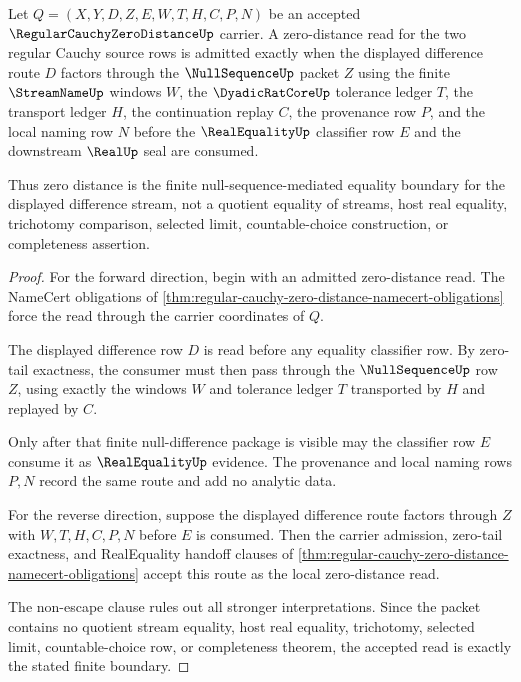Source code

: \begin{theorem}
\label{thm:regular-cauchy-zero-distance-nullsequence-criterion}
Let $Q=(X,Y,D,Z,E,W,T,H,C,P,N)$ be an accepted $\RegularCauchyZeroDistanceUp$ carrier. A zero-distance read for the two regular Cauchy source rows is admitted exactly when the displayed difference route $D$ factors through the $\NullSequenceUp$ packet $Z$ using the finite $\StreamNameUp$ windows $W$, the $\DyadicRatCoreUp$ tolerance ledger $T$, the transport ledger $H$, the continuation replay $C$, the provenance row $P$, and the local naming row $N$ before the $\RealEqualityUp$ classifier row $E$ and the downstream $\RealUp$ seal are consumed.

Thus zero distance is the finite null-sequence-mediated equality boundary for the displayed difference stream, not a quotient equality of streams, host real equality, trichotomy comparison, selected limit, countable-choice construction, or completeness assertion.
\end{theorem}
\begin{proof}
For the forward direction, begin with an admitted zero-distance read. The NameCert obligations of \autoref{thm:regular-cauchy-zero-distance-namecert-obligations} force the read through the carrier coordinates of $Q$.

The displayed difference row $D$ is read before any equality classifier row. By zero-tail exactness, the consumer must then pass through the $\NullSequenceUp$ row $Z$, using exactly the windows $W$ and tolerance ledger $T$ transported by $H$ and replayed by $C$.

Only after that finite null-difference package is visible may the classifier row $E$ consume it as $\RealEqualityUp$ evidence. The provenance and local naming rows $P,N$ record the same route and add no analytic data.

For the reverse direction, suppose the displayed difference route factors through $Z$ with $W,T,H,C,P,N$ before $E$ is consumed. Then the carrier admission, zero-tail exactness, and RealEquality handoff clauses of \autoref{thm:regular-cauchy-zero-distance-namecert-obligations} accept this route as the local zero-distance read.

The non-escape clause rules out all stronger interpretations. Since the packet contains no quotient stream equality, host real equality, trichotomy, selected limit, countable-choice row, or completeness theorem, the accepted read is exactly the stated finite boundary.
\end{proof}


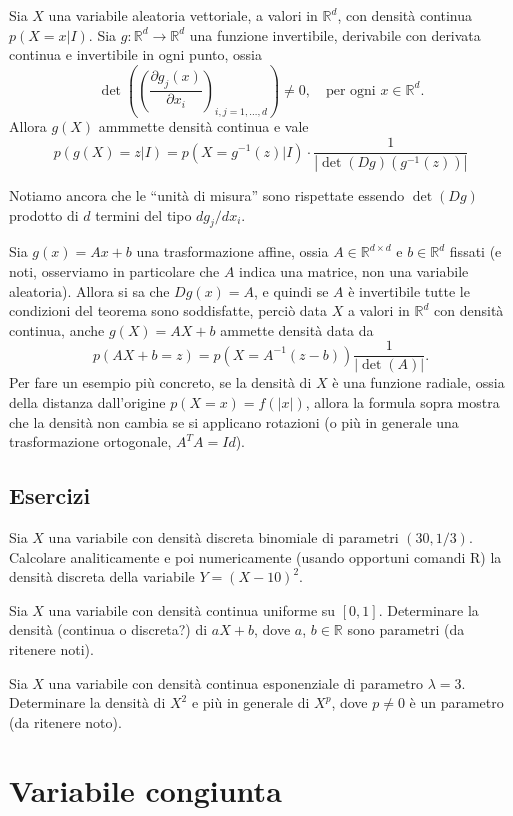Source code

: \documentclass[
  italian,
  letterpaper,
]{book}
\newcommand{\bra}[1]{\left( #1 \right)}
\newcommand{\R}{\mathbb{R}}
\theoremstyle{definition}
\theoremstyle{remark}
\begin{document}
Sia \(X\) una variabile aleatoria vettoriale, a valori in \(\R^d\), con
densità continua \(p(X=x|I)\). Sia \(g: \R^d \to \R^d\) una funzione
invertibile, derivabile con derivata continua e invertibile in ogni
punto, ossia
\[ \det \bra{ \bra{\frac {\partial g_j(x)}{\partial x_i} }_{i,j=1, \ldots, d}} \neq 0, \quad \text{per ogni $x \in \R^d$.}\]
Allora \(g(X)\) ammmette densità continua e vale
\[ p(g(X) = z | I) = p( X  = g^{-1}(z) |I) \cdot\frac{1}{|\det(Dg)(g^{-1}(z))|} \]

Notiamo ancora che le ``unità di misura'' sono rispettate essendo
\(\det(Dg)\) prodotto di \(d\) termini del tipo \(dg_j/dx_i\).

Sia \(g(x ) = Ax +b\) una trasformazione affine, ossia
\(A \in \R^{d\times d}\) e \(b \in \R^d\) fissati (e noti, osserviamo in
particolare che \(A\) indica una matrice, non una variabile aleatoria).
Allora si sa che \(Dg(x)= A\), e quindi se \(A\) è invertibile tutte le
condizioni del teorema sono soddisfatte, perciò data \(X\) a valori in
\(\R^d\) con densità continua, anche \(g(X) = AX+b\) ammette densità
data da \[ p( AX +b = z ) = p( X = A^{-1}(z-b)) \frac{1}{|\det(A)|}.\]
Per fare un esempio più concreto, se la densità di \(X\) è una funzione
radiale, ossia della distanza dall'origine \(p(X = x) = f(|x|)\), allora
la formula sopra mostra che la densità non cambia se si applicano
rotazioni (o più in generale una trasformazione ortogonale,
\(A^T A = Id\)).

\subsection{Esercizi}\label{esercizi-11}

Sia \(X\) una variabile con densità discreta binomiale di parametri
\((30, 1/3)\). Calcolare analiticamente e poi numericamente (usando
opportuni comandi R) la densità discreta della variabile
\(Y = (X-10)^2\).

Sia \(X\) una variabile con densità continua uniforme su \([0,1]\).
Determinare la densità (continua o discreta?) di \(aX+b\), dove \(a\),
\(b \in \R\) sono parametri (da ritenere noti).

Sia \(X\) una variabile con densità continua esponenziale di parametro
\(\lambda= 3\). Determinare la densità di \(X^2\) e più in generale di
\(X^p\), dove \(p \neq 0\) è un parametro (da ritenere noto).

\section{Variabile congiunta}\label{sec-congiunta}
\end{document}
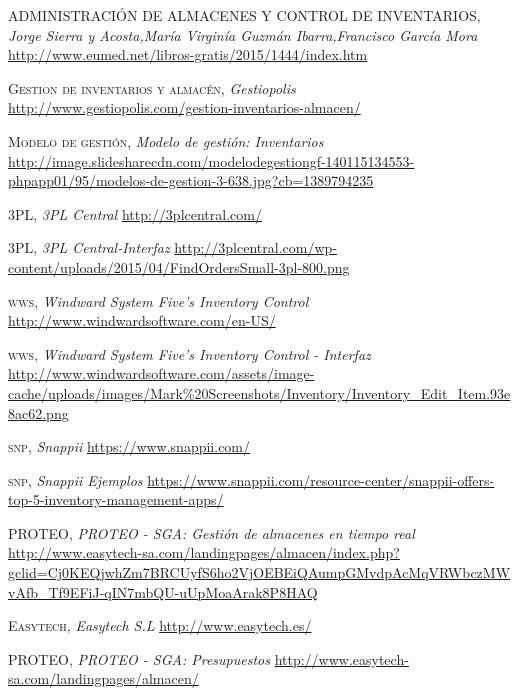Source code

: \documentclass[a4paper,11pt]{book}
\begin{document}
\begin{thebibliography}{aaaa}



 \textsc{ADMINISTRACIÓN DE ALMACENES Y CONTROL DE INVENTARIOS},
\textit{Jorge Sierra y Acosta,María Virginía Guzmán Ibarra,Francisco García Mora}
\url{http://www.eumed.net/libros-gratis/2015/1444/index.htm} 

 \textsc{Gestion de inventarios y almacén},
\textit{Gestiopolis}
\url{http://www.gestiopolis.com/gestion-inventarios-almacen/} 


 \textsc{Modelo de gestión},
\textit{Modelo de gestión: Inventarios}
\url{http://image.slidesharecdn.com/modelodegestiongf-140115134553-phpapp01/95/modelos-de-gestion-3-638.jpg?cb=1389794235}

 \textsc{3PL},
\textit{3PL Central}
\url{http://3plcentral.com/} 

 \textsc{3PL},
\textit{3PL Central-Interfaz }
\url{http://3plcentral.com/wp-content/uploads/2015/04/FindOrdersSmall-3pl-800.png} 


 \textsc{wws},
\textit{Windward System Five's Inventory Control}
\url{http://www.windwardsoftware.com/en-US/}

 \textsc{wws},
\textit{Windward System Five's Inventory Control - Interfaz}
\url{http://www.windwardsoftware.com/assets/image-cache/uploads/images/Mark\%20Screenshots/Inventory/Inventory_Edit_Item.93e8ac62.png}



 \textsc{snp},
\textit{Snappii}
\url{https://www.snappii.com/}

 \textsc{snp},
\textit{Snappii Ejemplos}
\url{https://www.snappii.com/resource-center/snappii-offers-top-5-inventory-management-apps/}


 \textsc{PROTEO},
\textit{PROTEO - SGA: Gestión de almacenes en tiempo real}
\url{http://www.easytech-sa.com/landingpages/almacen/index.php?gclid=Cj0KEQjwhZm7BRCUyfS6ho2VjOEBEiQAumpGMvdpAcMqVRWbczMWvAfb_Tf9EFiJ-qIN7mbQU-uUpMoaArak8P8HAQ}

 \textsc{Easytech},
\textit{Easytech S.L}
\url{http://www.easytech.es/}

 \textsc{PROTEO},
\textit{PROTEO - SGA: Presupuestos}
\url{http://www.easytech-sa.com/landingpages/almacen/}





\end{thebibliography}
\end{document}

### Problem to solve
Repeat verbatim all the material, but not the pictures.

### Answer box
Source code

: \begin{theorem}
\label{thm:regular-cauchy-zero-distance-nullsequence-criterion}
Let $Q=(X,Y,D,Z,E,W,T,H,C,P,N)$ be an accepted $\RegularCauchyZeroDistanceUp$ carrier. A zero-distance read for the two regular Cauchy source rows is admitted exactly when the displayed difference route $D$ factors through the $\NullSequenceUp$ packet $Z$ using the finite $\StreamNameUp$ windows $W$, the $\DyadicRatCoreUp$ tolerance ledger $T$, the transport ledger $H$, the continuation replay $C$, the provenance row $P$, and the local naming row $N$ before the $\RealEqualityUp$ classifier row $E$ and the downstream $\RealUp$ seal are consumed.

Thus zero distance is the finite null-sequence-mediated equality boundary for the displayed difference stream, not a quotient equality of streams, host real equality, trichotomy comparison, selected limit, countable-choice construction, or completeness assertion.
\end{theorem}
\begin{proof}
For the forward direction, begin with an admitted zero-distance read. The NameCert obligations of \autoref{thm:regular-cauchy-zero-distance-namecert-obligations} force the read through the carrier coordinates of $Q$.

The displayed difference row $D$ is read before any equality classifier row. By zero-tail exactness, the consumer must then pass through the $\NullSequenceUp$ row $Z$, using exactly the windows $W$ and tolerance ledger $T$ transported by $H$ and replayed by $C$.

Only after that finite null-difference package is visible may the classifier row $E$ consume it as $\RealEqualityUp$ evidence. The provenance and local naming rows $P,N$ record the same route and add no analytic data.

For the reverse direction, suppose the displayed difference route factors through $Z$ with $W,T,H,C,P,N$ before $E$ is consumed. Then the carrier admission, zero-tail exactness, and RealEquality handoff clauses of \autoref{thm:regular-cauchy-zero-distance-namecert-obligations} accept this route as the local zero-distance read.

The non-escape clause rules out all stronger interpretations. Since the packet contains no quotient stream equality, host real equality, trichotomy, selected limit, countable-choice row, or completeness theorem, the accepted read is exactly the stated finite boundary.
\end{proof}


Source code

: \documentclass[
  italian,
  letterpaper,
]{book}
\newcommand{\bra}[1]{\left( #1 \right)}
\newcommand{\R}{\mathbb{R}}
\theoremstyle{definition}
\theoremstyle{remark}
\begin{document}
Sia \(X\) una variabile aleatoria vettoriale, a valori in \(\R^d\), con
densità continua \(p(X=x|I)\). Sia \(g: \R^d \to \R^d\) una funzione
invertibile, derivabile con derivata continua e invertibile in ogni
punto, ossia
\[ \det \bra{ \bra{\frac {\partial g_j(x)}{\partial x_i} }_{i,j=1, \ldots, d}} \neq 0, \quad \text{per ogni $x \in \R^d$.}\]
Allora \(g(X)\) ammmette densità continua e vale
\[ p(g(X) = z | I) = p( X  = g^{-1}(z) |I) \cdot\frac{1}{|\det(Dg)(g^{-1}(z))|} \]

Notiamo ancora che le ``unità di misura'' sono rispettate essendo
\(\det(Dg)\) prodotto di \(d\) termini del tipo \(dg_j/dx_i\).

Sia \(g(x ) = Ax +b\) una trasformazione affine, ossia
\(A \in \R^{d\times d}\) e \(b \in \R^d\) fissati (e noti, osserviamo in
particolare che \(A\) indica una matrice, non una variabile aleatoria).
Allora si sa che \(Dg(x)= A\), e quindi se \(A\) è invertibile tutte le
condizioni del teorema sono soddisfatte, perciò data \(X\) a valori in
\(\R^d\) con densità continua, anche \(g(X) = AX+b\) ammette densità
data da \[ p( AX +b = z ) = p( X = A^{-1}(z-b)) \frac{1}{|\det(A)|}.\]
Per fare un esempio più concreto, se la densità di \(X\) è una funzione
radiale, ossia della distanza dall'origine \(p(X = x) = f(|x|)\), allora
la formula sopra mostra che la densità non cambia se si applicano
rotazioni (o più in generale una trasformazione ortogonale,
\(A^T A = Id\)).

\subsection{Esercizi}\label{esercizi-11}

Sia \(X\) una variabile con densità discreta binomiale di parametri
\((30, 1/3)\). Calcolare analiticamente e poi numericamente (usando
opportuni comandi R) la densità discreta della variabile
\(Y = (X-10)^2\).

Sia \(X\) una variabile con densità continua uniforme su \([0,1]\).
Determinare la densità (continua o discreta?) di \(aX+b\), dove \(a\),
\(b \in \R\) sono parametri (da ritenere noti).

Sia \(X\) una variabile con densità continua esponenziale di parametro
\(\lambda= 3\). Determinare la densità di \(X^2\) e più in generale di
\(X^p\), dove \(p \neq 0\) è un parametro (da ritenere noto).

\section{Variabile congiunta}\label{sec-congiunta}
\end{document}
Source code

: \documentclass[a4paper,11pt]{book}
\begin{document}
\begin{thebibliography}{aaaa}



 \textsc{ADMINISTRACIÓN DE ALMACENES Y CONTROL DE INVENTARIOS},
\textit{Jorge Sierra y Acosta,María Virginía Guzmán Ibarra,Francisco García Mora}
\url{http://www.eumed.net/libros-gratis/2015/1444/index.htm} 

 \textsc{Gestion de inventarios y almacén},
\textit{Gestiopolis}
\url{http://www.gestiopolis.com/gestion-inventarios-almacen/} 


 \textsc{Modelo de gestión},
\textit{Modelo de gestión: Inventarios}
\url{http://image.slidesharecdn.com/modelodegestiongf-140115134553-phpapp01/95/modelos-de-gestion-3-638.jpg?cb=1389794235}

 \textsc{3PL},
\textit{3PL Central}
\url{http://3plcentral.com/} 

 \textsc{3PL},
\textit{3PL Central-Interfaz }
\url{http://3plcentral.com/wp-content/uploads/2015/04/FindOrdersSmall-3pl-800.png} 


 \textsc{wws},
\textit{Windward System Five's Inventory Control}
\url{http://www.windwardsoftware.com/en-US/}

 \textsc{wws},
\textit{Windward System Five's Inventory Control - Interfaz}
\url{http://www.windwardsoftware.com/assets/image-cache/uploads/images/Mark\%20Screenshots/Inventory/Inventory_Edit_Item.93e8ac62.png}



 \textsc{snp},
\textit{Snappii}
\url{https://www.snappii.com/}

 \textsc{snp},
\textit{Snappii Ejemplos}
\url{https://www.snappii.com/resource-center/snappii-offers-top-5-inventory-management-apps/}


 \textsc{PROTEO},
\textit{PROTEO - SGA: Gestión de almacenes en tiempo real}
\url{http://www.easytech-sa.com/landingpages/almacen/index.php?gclid=Cj0KEQjwhZm7BRCUyfS6ho2VjOEBEiQAumpGMvdpAcMqVRWbczMWvAfb_Tf9EFiJ-qIN7mbQU-uUpMoaArak8P8HAQ}

 \textsc{Easytech},
\textit{Easytech S.L}
\url{http://www.easytech.es/}

 \textsc{PROTEO},
\textit{PROTEO - SGA: Presupuestos}
\url{http://www.easytech-sa.com/landingpages/almacen/}





\end{thebibliography}
\end{document}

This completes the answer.